## Obtain data about Paris neighborhoods in Wikipedia

Le quartier désigne la division administrative de l’arrondissement. Chaque arrondissement est découpé
en quatre quartiers administratifs. Paris compte ainsi quatre-vingt quartiers administratifs.

### Import libraries

In [112]:
import pandas as pd
print('Pandas library imported.')
import requests
print('Requests library imported.')
from bs4 import BeautifulSoup
print('BeautifulSoup library imported.')

print('All libraries imported.')

Pandas library imported.
Requests library imported.
BeautifulSoup library imported.
All libraries imported.


### Scrape the Wikipedia page and transform it into a dataframe with *BeautifulSoup* and *Pandas*

Scrape the wikipedia page about the neighborhoods of Paris: https://en.wikipedia.org/wiki/Quarters_of_Paris

In [113]:
result = requests.get("https://en.wikipedia.org/wiki/Quarters_of_Paris")
soup = BeautifulSoup(result.content,'lxml')
table = soup.find_all('table')[0] 
paris_neighborhoods = pd.read_html(str(table))[0]

print('The dataframe shape is {}.'.format(paris_neighborhoods.shape))

print('The five first rows are:')
paris_neighborhoods.head()

The dataframe shape is (80, 6).
The five first rows are:


Unnamed: 0,Arrondissement(Districts),Quartiers(Quarters),Quartiers(Quarters).1,Population in1999[3],Area(hectares)[3],Map
0,"1st arrondissement(Called ""du Louvre"")",1st,Saint-Germain-l'Auxerrois,1672,86.9,
1,"1st arrondissement(Called ""du Louvre"")",2nd,Les Halles,8984,41.2,
2,"1st arrondissement(Called ""du Louvre"")",3rd,Palais-Royal,3195,27.4,
3,"1st arrondissement(Called ""du Louvre"")",4th,Place-Vendôme,3044,26.9,
4,"2nd arrondissement(Called ""de la Bourse"")",5th,Gaillon,1345,18.8,


### Cleaning the dataframe

Drop the "Map" column which is empty

In [114]:
paris_neighborhoods.drop(['Map'], axis='columns', inplace=True)
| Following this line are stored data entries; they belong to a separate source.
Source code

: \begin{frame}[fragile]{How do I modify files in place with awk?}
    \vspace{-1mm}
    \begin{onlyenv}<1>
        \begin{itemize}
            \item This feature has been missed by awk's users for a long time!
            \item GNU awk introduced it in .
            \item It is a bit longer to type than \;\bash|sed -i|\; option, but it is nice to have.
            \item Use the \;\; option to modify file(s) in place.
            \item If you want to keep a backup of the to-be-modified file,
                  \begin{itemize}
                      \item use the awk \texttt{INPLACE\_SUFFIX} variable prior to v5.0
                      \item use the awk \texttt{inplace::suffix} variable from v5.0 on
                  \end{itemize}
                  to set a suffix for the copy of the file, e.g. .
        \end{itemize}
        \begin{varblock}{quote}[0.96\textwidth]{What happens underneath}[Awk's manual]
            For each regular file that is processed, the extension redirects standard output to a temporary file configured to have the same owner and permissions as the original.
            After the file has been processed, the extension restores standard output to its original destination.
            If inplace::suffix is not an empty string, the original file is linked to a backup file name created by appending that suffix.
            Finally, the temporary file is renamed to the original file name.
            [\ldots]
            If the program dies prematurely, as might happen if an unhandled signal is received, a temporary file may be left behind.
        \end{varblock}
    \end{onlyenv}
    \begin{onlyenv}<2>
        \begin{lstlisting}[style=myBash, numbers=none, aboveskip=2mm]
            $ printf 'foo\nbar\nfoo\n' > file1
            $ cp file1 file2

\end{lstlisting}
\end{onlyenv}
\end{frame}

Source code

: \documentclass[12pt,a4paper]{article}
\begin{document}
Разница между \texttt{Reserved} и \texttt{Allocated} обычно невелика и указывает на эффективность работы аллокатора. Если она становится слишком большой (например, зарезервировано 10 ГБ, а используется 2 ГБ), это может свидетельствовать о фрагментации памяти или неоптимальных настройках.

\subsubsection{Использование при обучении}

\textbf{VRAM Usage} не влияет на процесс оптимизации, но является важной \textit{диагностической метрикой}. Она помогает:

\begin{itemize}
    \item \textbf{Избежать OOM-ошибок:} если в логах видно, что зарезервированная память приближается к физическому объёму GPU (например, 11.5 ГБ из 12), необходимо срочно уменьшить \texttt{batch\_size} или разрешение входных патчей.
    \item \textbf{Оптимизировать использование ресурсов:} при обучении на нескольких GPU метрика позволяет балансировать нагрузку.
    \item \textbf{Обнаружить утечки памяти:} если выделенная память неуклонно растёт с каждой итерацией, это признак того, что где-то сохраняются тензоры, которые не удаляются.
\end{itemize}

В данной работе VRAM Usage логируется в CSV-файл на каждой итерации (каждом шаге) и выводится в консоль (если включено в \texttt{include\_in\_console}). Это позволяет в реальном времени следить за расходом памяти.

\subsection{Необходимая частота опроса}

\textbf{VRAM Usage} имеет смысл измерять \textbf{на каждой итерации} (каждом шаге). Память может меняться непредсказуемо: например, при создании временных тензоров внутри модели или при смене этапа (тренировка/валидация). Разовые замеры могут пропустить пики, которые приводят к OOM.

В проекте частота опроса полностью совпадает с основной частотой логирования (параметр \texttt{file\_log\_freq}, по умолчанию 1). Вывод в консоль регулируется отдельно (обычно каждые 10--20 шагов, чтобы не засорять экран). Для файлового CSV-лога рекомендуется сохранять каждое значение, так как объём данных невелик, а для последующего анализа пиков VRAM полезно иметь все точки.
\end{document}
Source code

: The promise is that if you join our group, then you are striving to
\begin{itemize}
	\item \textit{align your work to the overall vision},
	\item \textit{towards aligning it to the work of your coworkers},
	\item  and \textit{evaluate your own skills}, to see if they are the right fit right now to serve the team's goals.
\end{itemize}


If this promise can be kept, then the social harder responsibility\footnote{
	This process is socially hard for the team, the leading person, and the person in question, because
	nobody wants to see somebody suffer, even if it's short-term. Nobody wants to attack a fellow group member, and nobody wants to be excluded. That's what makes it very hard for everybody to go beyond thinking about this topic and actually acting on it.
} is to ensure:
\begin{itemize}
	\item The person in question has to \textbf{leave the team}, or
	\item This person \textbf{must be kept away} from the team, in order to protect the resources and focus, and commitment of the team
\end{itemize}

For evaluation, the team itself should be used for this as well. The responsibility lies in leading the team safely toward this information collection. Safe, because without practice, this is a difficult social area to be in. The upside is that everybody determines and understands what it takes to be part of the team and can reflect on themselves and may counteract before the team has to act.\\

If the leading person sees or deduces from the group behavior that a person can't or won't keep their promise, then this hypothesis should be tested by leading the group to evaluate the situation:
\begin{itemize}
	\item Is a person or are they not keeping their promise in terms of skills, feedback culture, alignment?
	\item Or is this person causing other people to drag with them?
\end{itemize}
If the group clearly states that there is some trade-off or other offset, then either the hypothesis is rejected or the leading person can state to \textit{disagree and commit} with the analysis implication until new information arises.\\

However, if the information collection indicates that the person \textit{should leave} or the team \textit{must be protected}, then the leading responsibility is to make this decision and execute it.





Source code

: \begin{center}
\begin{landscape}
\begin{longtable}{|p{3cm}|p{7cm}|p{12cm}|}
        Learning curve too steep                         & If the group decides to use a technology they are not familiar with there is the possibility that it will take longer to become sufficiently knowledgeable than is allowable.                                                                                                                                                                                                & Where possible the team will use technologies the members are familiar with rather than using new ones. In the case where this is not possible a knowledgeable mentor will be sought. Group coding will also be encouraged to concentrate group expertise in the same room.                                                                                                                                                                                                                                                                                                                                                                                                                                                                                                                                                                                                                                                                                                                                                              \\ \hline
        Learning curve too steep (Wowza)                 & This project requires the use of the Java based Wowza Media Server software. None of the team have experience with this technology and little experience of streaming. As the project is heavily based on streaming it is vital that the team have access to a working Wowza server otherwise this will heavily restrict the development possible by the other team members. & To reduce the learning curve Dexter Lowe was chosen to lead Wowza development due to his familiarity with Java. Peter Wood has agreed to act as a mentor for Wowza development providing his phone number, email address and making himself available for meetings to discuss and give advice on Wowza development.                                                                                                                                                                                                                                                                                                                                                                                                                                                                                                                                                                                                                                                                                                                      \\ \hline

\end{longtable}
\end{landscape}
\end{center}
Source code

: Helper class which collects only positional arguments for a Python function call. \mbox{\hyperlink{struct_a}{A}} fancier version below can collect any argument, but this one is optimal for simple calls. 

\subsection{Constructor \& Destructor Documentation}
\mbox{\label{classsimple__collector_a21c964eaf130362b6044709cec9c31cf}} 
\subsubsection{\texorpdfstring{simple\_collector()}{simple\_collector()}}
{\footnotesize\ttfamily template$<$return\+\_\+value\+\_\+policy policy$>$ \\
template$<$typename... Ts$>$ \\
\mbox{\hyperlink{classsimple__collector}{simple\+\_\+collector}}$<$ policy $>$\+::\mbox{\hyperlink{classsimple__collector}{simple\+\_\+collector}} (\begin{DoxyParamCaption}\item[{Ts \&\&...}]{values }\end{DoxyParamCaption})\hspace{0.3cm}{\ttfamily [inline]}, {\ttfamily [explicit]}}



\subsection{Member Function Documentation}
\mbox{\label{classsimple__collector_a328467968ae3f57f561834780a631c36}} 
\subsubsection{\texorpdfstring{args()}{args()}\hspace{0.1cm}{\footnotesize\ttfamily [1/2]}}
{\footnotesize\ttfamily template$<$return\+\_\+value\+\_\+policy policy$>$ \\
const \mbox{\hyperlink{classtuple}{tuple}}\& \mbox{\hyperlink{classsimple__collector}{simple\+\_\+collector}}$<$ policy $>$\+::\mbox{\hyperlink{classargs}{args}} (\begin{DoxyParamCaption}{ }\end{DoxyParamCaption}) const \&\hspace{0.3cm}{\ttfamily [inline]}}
paris_neighborhoods.head()

Unnamed: 0,Arrondissement(Districts),Quartiers(Quarters),Quartiers(Quarters).1,Population in1999[3],Area(hectares)[3]
0,"1st arrondissement(Called ""du Louvre"")",1st,Saint-Germain-l'Auxerrois,1672,86.9
1,"1st arrondissement(Called ""du Louvre"")",2nd,Les Halles,8984,41.2
2,"1st arrondissement(Called ""du Louvre"")",3rd,Palais-Royal,3195,27.4
3,"1st arrondissement(Called ""du Louvre"")",4th,Place-Vendôme,3044,26.9
4,"2nd arrondissement(Called ""de la Bourse"")",5th,Gaillon,1345,18.8


Rename the columns

In [115]:
paris_neighborhoods.columns = ['District', 'NeighborhoodCode', 'Neighborhood', 'Population (1999)', 'Area (ha)']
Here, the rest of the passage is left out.